Philadelphia 76ers taking the smart, slow approach with ailing Markelle Fultz
From NBA Twitter and media reports
It’s rare when a No. 1 pick is essentially a ghost during the first month of the season and usually doesn’t bode well for the future. Put it this way: Jahlil Okafor was more visible and (slightly) more effective for the Sixers last year than Markelle Fultz has been so far.
But the Sixers are being wise with Fultz, allowing his shoulder issues to settle and heal before throwing him back on the floor. Given how the Sixers have hummed along without him, there’s certainly no rush.
David Murphy of the Philadelphia Daily News agrees with the take-it-slow approach and he explains why:
At the moment, things look so natural for the Sixers on the court that it is easy to forget that Markelle Fultz was ever part of the plan. That’s a good thing, both for the rookie, and for the team, whether your perspective is the long-term future or the here-and-now. With Fultz a week-and-a-half into a layoff that is expected to last at least three weeks, the Sixers are in a position where they can and should prioritize Fultz’s ceiling over whatever immediate utility they envisioned him providing to this year’s team when they traded up to select him at No. 1 overall. This, for a variety of reasons.

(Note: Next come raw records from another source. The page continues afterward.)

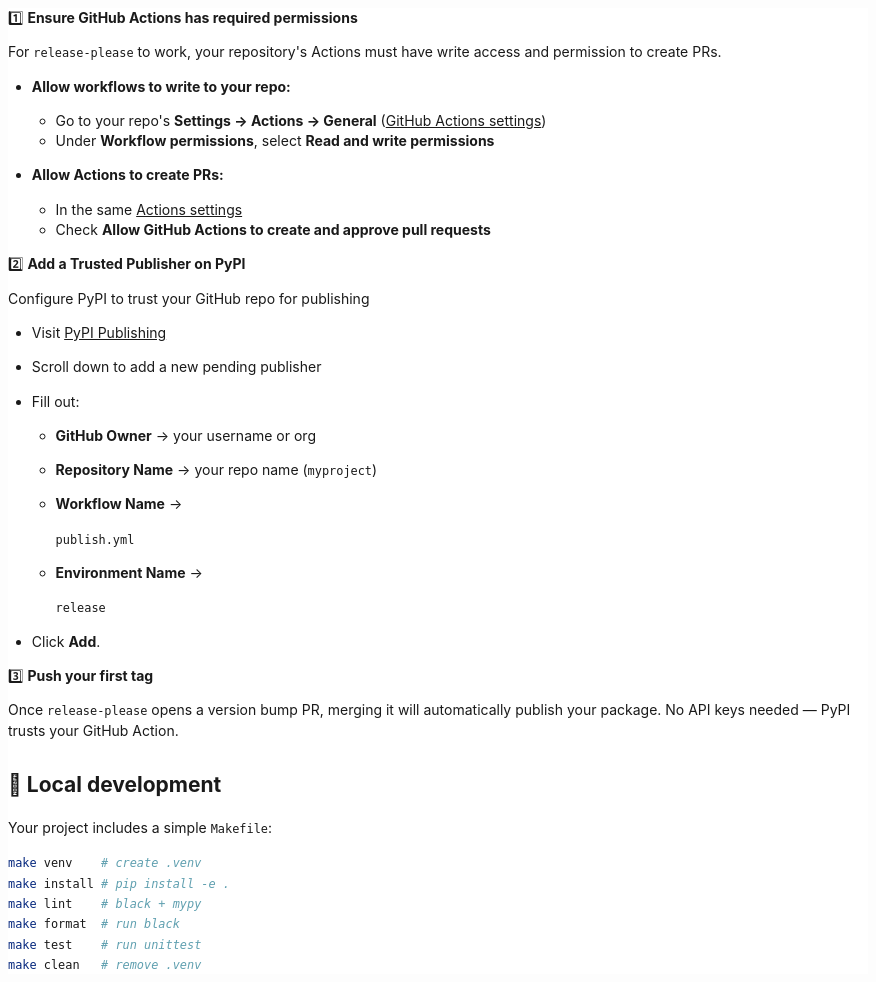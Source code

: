 1️⃣ **Ensure GitHub Actions has required permissions**

For `release-please` to work, your repository's Actions must have write access and permission to create PRs.

* **Allow workflows to write to your repo:**
   - Go to your repo's **Settings → Actions → General** ([GitHub Actions settings](https://docs.github.com/en/repositories/managing-your-repositorys-settings-and-features/enabling-features-for-your-repository/managing-github-actions-settings-for-a-repository#configuring-the-default-github_token-permissions))
   - Under **Workflow permissions**, select **Read and write permissions**

* **Allow Actions to create PRs:**
   - In the same [Actions settings](https://docs.github.com/en/repositories/managing-your-repositorys-settings-and-features/enabling-features-for-your-repository/managing-github-actions-settings-for-a-repository#preventing-github-actions-from-creating-or-approving-pull-requests)
   - Check **Allow GitHub Actions to create and approve pull requests**

2️⃣ **Add a Trusted Publisher on PyPI**

Configure PyPI to trust your GitHub repo for publishing

* Visit [PyPI Publishing](https://pypi.org/manage/account/publishing/)
* Scroll down to add a new pending publisher
* Fill out:

  * **GitHub Owner** → your username or org
  * **Repository Name** → your repo name (`myproject`)
  * **Workflow Name** →

    ```plaintext
    publish.yml
    ```
  * **Environment Name** →

    ```plaintext
    release
    ```
* Click **Add**.

3️⃣ **Push your first tag**

Once `release-please` opens a version bump PR, merging it will automatically publish your package. No API keys needed — PyPI trusts your GitHub Action.

## 🧹 Local development

Your project includes a simple `Makefile`:

```bash
make venv    # create .venv
make install # pip install -e .
make lint    # black + mypy
make format  # run black
make test    # run unittest
make clean   # remove .venv
```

1. As long as they stay relatively healthy, the Sixers are a playoff team.
Their 104-97 win over the Utah Jazz on Tuesday might have been the best sign yet. That might seem counterintuitive, given that it was one of their worst offensive showings of the season. They shot just 42 percent from the field, down from the 48.5 they shot over the six previous games. They turned the ball over a season-high 22 times, and were whistled for a season-high 34 fouls. But as out of synch as they looked throughout long stretches of the game, the fact that they were able to come away with a win says a little something about this team. Granted, the fact that the Jazz shot the ball with the efficiency of a rec-league team helped their cause. It’s hard to lose a game in which an opponent shoots 30 percent from the field and misses 30 of 39 three-point attempts. But this was the first game of a long West Coast trip against a tough defensive team, one the Sixers were playing without Joel Embiid against one of the game’s best rim protectors in Rudy Gobert. Gobert’s presence clearly affected Ben Simmons, who played his worst game as a pro, turning the ball over six times and connecting on just 7-of-22 attempts from the field. Yet they won.
2. Adding Fultz to the mix without a consistent jumper won’t move the needle.
At least, there’s a strong argument to be made to that effect. If Fultz can’t or won’t knock down open looks, what does he bring to the court that improves upon what the Sixers are already getting out of T.J. McConnell? Fultz has better size and a better ability to finish at the rim once he gets there, but McConnell’s defense, rhythm, and court intuition are all far ahead of anything the Sixers could have reasonably expected to get out of Fultz this season, even before his travails. The two things that would significantly improve the Sixers are: A) a player with McConnell’s attributes who is also a more consistent finisher/shooter, and B) a player with Jerryd Bayless’ attributes who is also a more consistent defender/ball handler/passer.